(Source data)
--- START ---
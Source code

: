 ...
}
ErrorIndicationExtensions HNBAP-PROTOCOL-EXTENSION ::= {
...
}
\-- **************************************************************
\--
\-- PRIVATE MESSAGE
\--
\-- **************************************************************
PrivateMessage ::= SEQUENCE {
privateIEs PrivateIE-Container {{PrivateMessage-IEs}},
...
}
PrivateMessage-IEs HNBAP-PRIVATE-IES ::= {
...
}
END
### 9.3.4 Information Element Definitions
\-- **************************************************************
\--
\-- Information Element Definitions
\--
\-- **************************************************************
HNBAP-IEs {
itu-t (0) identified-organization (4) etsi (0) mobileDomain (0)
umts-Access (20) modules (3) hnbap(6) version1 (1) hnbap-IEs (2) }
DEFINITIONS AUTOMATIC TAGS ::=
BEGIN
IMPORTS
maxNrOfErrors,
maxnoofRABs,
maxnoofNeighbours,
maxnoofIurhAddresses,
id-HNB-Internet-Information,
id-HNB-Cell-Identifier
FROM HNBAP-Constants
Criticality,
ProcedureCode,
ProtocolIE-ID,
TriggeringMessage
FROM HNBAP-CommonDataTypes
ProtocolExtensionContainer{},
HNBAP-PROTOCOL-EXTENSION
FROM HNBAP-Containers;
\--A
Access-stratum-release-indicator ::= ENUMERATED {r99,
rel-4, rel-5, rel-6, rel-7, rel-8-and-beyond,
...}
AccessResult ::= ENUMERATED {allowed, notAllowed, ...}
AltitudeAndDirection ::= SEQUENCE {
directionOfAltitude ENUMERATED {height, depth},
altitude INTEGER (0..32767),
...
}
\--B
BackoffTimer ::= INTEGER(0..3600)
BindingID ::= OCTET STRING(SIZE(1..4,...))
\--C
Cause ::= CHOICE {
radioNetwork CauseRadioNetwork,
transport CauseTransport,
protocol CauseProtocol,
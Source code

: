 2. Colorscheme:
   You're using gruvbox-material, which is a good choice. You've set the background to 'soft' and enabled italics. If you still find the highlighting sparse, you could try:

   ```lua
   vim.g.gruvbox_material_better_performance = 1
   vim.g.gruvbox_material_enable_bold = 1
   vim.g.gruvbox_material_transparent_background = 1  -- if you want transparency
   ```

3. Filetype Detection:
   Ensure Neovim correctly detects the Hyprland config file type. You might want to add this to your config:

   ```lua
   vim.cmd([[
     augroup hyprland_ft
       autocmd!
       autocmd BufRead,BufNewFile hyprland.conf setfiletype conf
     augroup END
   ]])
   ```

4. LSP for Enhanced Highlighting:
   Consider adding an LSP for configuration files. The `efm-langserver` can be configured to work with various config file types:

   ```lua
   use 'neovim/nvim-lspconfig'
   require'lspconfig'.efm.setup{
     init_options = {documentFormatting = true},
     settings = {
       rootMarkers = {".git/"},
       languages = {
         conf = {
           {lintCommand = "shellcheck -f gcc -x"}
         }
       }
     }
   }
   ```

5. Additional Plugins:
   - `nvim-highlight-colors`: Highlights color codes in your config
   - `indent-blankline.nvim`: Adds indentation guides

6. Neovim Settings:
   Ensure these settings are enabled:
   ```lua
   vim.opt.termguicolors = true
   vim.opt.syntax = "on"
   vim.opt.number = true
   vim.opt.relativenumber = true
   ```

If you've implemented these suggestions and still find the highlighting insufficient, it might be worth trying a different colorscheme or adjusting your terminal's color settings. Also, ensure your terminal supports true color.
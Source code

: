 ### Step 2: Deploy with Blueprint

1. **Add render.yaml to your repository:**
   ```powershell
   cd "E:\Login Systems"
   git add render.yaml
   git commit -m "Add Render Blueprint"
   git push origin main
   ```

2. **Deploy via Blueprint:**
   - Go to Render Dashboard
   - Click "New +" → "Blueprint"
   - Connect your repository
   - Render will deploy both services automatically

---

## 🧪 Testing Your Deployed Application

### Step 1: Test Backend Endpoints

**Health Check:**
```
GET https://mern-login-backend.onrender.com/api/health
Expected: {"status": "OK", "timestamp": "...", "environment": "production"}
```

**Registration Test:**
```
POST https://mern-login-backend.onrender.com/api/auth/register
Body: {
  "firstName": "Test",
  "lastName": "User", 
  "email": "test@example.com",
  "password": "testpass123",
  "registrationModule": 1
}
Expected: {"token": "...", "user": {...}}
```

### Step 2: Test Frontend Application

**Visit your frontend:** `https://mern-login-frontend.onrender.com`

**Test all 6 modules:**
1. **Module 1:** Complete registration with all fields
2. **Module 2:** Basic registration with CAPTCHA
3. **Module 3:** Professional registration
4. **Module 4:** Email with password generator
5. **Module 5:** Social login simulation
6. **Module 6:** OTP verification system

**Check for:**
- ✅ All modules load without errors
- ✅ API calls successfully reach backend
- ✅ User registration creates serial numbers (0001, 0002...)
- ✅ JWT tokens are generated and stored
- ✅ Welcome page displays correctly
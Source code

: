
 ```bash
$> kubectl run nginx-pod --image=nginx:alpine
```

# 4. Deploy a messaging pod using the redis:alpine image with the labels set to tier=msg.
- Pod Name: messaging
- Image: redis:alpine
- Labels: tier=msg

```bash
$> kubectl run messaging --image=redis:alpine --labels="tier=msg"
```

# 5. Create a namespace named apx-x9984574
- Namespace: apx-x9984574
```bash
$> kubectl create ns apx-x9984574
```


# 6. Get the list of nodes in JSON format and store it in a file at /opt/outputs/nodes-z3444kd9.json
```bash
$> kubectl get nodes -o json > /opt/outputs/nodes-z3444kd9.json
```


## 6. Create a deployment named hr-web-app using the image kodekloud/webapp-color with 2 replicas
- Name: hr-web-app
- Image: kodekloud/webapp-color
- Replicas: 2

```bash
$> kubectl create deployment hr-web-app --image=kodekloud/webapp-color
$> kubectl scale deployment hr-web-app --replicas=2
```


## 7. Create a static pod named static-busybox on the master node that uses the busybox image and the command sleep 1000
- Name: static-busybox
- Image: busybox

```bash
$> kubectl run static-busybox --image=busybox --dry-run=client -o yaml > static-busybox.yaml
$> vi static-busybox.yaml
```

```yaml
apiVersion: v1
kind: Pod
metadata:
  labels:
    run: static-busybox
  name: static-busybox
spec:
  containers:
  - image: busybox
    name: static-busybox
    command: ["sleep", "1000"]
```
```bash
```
--- END ---
Reproduce all the records precisely.

Output of the task:
Source code

: ...
}
ErrorIndicationExtensions HNBAP-PROTOCOL-EXTENSION ::= {
...
}
\-- **************************************************************
\--
\-- PRIVATE MESSAGE
\--
\-- **************************************************************
PrivateMessage ::= SEQUENCE {
privateIEs PrivateIE-Container {{PrivateMessage-IEs}},
...
}
PrivateMessage-IEs HNBAP-PRIVATE-IES ::= {
...
}
END
### 9.3.4 Information Element Definitions
\-- **************************************************************
\--
\-- Information Element Definitions
\--
\-- **************************************************************
HNBAP-IEs {
itu-t (0) identified-organization (4) etsi (0) mobileDomain (0)
umts-Access (20) modules (3) hnbap(6) version1 (1) hnbap-IEs (2) }
DEFINITIONS AUTOMATIC TAGS ::=
BEGIN
IMPORTS
maxNrOfErrors,
maxnoofRABs,
maxnoofNeighbours,
maxnoofIurhAddresses,
id-HNB-Internet-Information,
id-HNB-Cell-Identifier
FROM HNBAP-Constants
Criticality,
ProcedureCode,
ProtocolIE-ID,
TriggeringMessage
FROM HNBAP-CommonDataTypes
ProtocolExtensionContainer{},
HNBAP-PROTOCOL-EXTENSION
FROM HNBAP-Containers;
\--A
Access-stratum-release-indicator ::= ENUMERATED {r99,
rel-4, rel-5, rel-6, rel-7, rel-8-and-beyond,
...}
AccessResult ::= ENUMERATED {allowed, notAllowed, ...}
AltitudeAndDirection ::= SEQUENCE {
directionOfAltitude ENUMERATED {height, depth},
altitude INTEGER (0..32767),
...
}
\--B
BackoffTimer ::= INTEGER(0..3600)
BindingID ::= OCTET STRING(SIZE(1..4,...))
\--C
Cause ::= CHOICE {
radioNetwork CauseRadioNetwork,
transport CauseTransport,
protocol CauseProtocol,
Source code

: 2. Colorscheme:
   You're using gruvbox-material, which is a good choice. You've set the background to 'soft' and enabled italics. If you still find the highlighting sparse, you could try:

   ```lua
   vim.g.gruvbox_material_better_performance = 1
   vim.g.gruvbox_material_enable_bold = 1
   vim.g.gruvbox_material_transparent_background = 1  -- if you want transparency
   ```

3. Filetype Detection:
   Ensure Neovim correctly detects the Hyprland config file type. You might want to add this to your config:

   ```lua
   vim.cmd([[
     augroup hyprland_ft
       autocmd!
       autocmd BufRead,BufNewFile hyprland.conf setfiletype conf
     augroup END
   ]])
   ```

4. LSP for Enhanced Highlighting:
   Consider adding an LSP for configuration files. The `efm-langserver` can be configured to work with various config file types:

   ```lua
   use 'neovim/nvim-lspconfig'
   require'lspconfig'.efm.setup{
     init_options = {documentFormatting = true},
     settings = {
       rootMarkers = {".git/"},
       languages = {
         conf = {
           {lintCommand = "shellcheck -f gcc -x"}
         }
       }
     }
   }
   ```

5. Additional Plugins:
   - `nvim-highlight-colors`: Highlights color codes in your config
   - `indent-blankline.nvim`: Adds indentation guides

6. Neovim Settings:
   Ensure these settings are enabled:
   ```lua
   vim.opt.termguicolors = true
   vim.opt.syntax = "on"
   vim.opt.number = true
   vim.opt.relativenumber = true
   ```

If you've implemented these suggestions and still find the highlighting insufficient, it might be worth trying a different colorscheme or adjusting your terminal's color settings. Also, ensure your terminal supports true color.
Source code

: ### Step 2: Deploy with Blueprint

1. **Add render.yaml to your repository:**
   ```powershell
   cd "E:\Login Systems"
   git add render.yaml
   git commit -m "Add Render Blueprint"
   git push origin main
   ```

2. **Deploy via Blueprint:**
   - Go to Render Dashboard
   - Click "New +" → "Blueprint"
   - Connect your repository
   - Render will deploy both services automatically

---

## 🧪 Testing Your Deployed Application

### Step 1: Test Backend Endpoints

**Health Check:**
```
GET https://mern-login-backend.onrender.com/api/health
Expected: {"status": "OK", "timestamp": "...", "environment": "production"}
```

**Registration Test:**
```
POST https://mern-login-backend.onrender.com/api/auth/register
Body: {
  "firstName": "Test",
  "lastName": "User", 
  "email": "test@example.com",
  "password": "testpass123",
  "registrationModule": 1
}
Expected: {"token": "...", "user": {...}}
```

### Step 2: Test Frontend Application

**Visit your frontend:** `https://mern-login-frontend.onrender.com`

**Test all 6 modules:**
1. **Module 1:** Complete registration with all fields
2. **Module 2:** Basic registration with CAPTCHA
3. **Module 3:** Professional registration
4. **Module 4:** Email with password generator
5. **Module 5:** Social login simulation
6. **Module 6:** OTP verification system

**Check for:**
- ✅ All modules load without errors
- ✅ API calls successfully reach backend
- ✅ User registration creates serial numbers (0001, 0002...)
- ✅ JWT tokens are generated and stored
- ✅ Welcome page displays correctly
Source code

:
 ```bash
$> kubectl run nginx-pod --image=nginx:alpine
```

# 4. Deploy a messaging pod using the redis:alpine image with the labels set to tier=msg.
- Pod Name: messaging
- Image: redis:alpine
- Labels: tier=msg

```bash
$> kubectl run messaging --image=redis:alpine --labels="tier=msg"
```

# 5. Create a namespace named apx-x9984574
- Namespace: apx-x9984574
```bash
$> kubectl create ns apx-x9984574
```


# 6. Get the list of nodes in JSON format and store it in a file at /opt/outputs/nodes-z3444kd9.json
```bash
$> kubectl get nodes -o json > /opt/outputs/nodes-z3444kd9.json
```


## 6. Create a deployment named hr-web-app using the image kodekloud/webapp-color with 2 replicas
- Name: hr-web-app
- Image: kodekloud/webapp-color
- Replicas: 2

```bash
$> kubectl create deployment hr-web-app --image=kodekloud/webapp-color
$> kubectl scale deployment hr-web-app --replicas=2
```


## 7. Create a static pod named static-busybox on the master node that uses the busybox image and the command sleep 1000
- Name: static-busybox
- Image: busybox

```bash
$> kubectl run static-busybox --image=busybox --dry-run=client -o yaml > static-busybox.yaml
$> vi static-busybox.yaml
```

```yaml
apiVersion: v1
kind: Pod
metadata:
  labels:
    run: static-busybox
  name: static-busybox
spec:
  containers:
  - image: busybox
    name: static-busybox
    command: ["sleep", "1000"]
```
```bash
```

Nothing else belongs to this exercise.